Hello there. I am looking at grouped convolution, and am incurring a massive performance penalty when using it.
In the Relay interface, there are different implementations for conv layers when groups==1, and when groups>1.
Ideally, we would hope for a speedup 2x if we switch from normal convolutional layer, to a grouped convolution with groups==2. However, on several platforms I have tried, there is a ~4x slowdown.
I have been looking into the tvm implementation, but am not yet familiar enough with the design.
Any insights into why the penalty is happening?
You can see this notebook which demonstrates the slowdown.
As I understand it, schedules are stored in topi/python/topi/. And the schedule for conv2d on x86 is in topi/python/topi/x86/conv2d.py.
I’ve been looking at the tutorial Introduction to TOPI, but I’m still trying to understand how to use the various tvm Python decorators to use schedules that I write.
I’m looking to see if I can add x86 and arm_cpu schedules for group_conv2d_nchw.
I imagine I should add a group_conv2d.py to both topi/python/topi/x86 and topi/python/topi/arm_cpu. However, is there anything else that is essential, or docs that might be helpful?
Should my decorators in those group_conv2d.py files be:
In my explorations, I have tried to force usage of topi.nn.group_conv2d_nchw when groups==1 (by commenting out the first if statement case in python/tvm/relay/op/nn/_nn.py:compute_conv2d).
However, the creation of the tvm.compute definition in topi/python/topi/nn/conv2d.py:group_conv2d_nchw fails with RuntimeError("Cannot find workload in attribute of this schedule").
There’s not anything in this function that I can see that would cause this.

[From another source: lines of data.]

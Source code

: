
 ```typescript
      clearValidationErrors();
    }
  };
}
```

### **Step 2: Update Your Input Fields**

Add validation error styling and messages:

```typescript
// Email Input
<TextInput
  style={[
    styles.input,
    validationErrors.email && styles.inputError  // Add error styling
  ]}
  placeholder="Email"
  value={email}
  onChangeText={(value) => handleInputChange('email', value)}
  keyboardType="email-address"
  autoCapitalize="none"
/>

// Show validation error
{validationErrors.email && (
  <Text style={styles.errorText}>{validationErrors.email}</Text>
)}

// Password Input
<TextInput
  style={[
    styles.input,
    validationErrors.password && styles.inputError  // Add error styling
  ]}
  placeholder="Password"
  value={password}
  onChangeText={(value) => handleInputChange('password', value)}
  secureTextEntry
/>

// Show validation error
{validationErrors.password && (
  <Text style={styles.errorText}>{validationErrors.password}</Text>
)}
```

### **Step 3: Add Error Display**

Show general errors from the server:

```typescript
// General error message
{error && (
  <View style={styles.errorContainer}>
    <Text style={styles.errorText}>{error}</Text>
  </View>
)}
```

Unless the tag “tag=‘group_conv2d_nchw’” in the tvm.compute definition is getting picked up somewhere.
For the compute part, add autotvm.register_topi_compute(nn.group_conv2d_nchw, ['cpu'], 'direct', nn.group_conv2d_nchw.fdefault or @autotvm.register_topi_compute(group_conv2d_NCHW, 'cpu', 'direct') if you have a custom compute function.
For the schedule part, add @autotvm.register_topi_schedule(generic.schedule_group_conv2d_nchw, ['cpu'], ['direct]) to your schedule function.
How to improve the grouped convolution performance? Now it is much slower than mxnet inference.
tvm time is 570ms and mxnet is 45ms for a resnet50 using group conv on x86.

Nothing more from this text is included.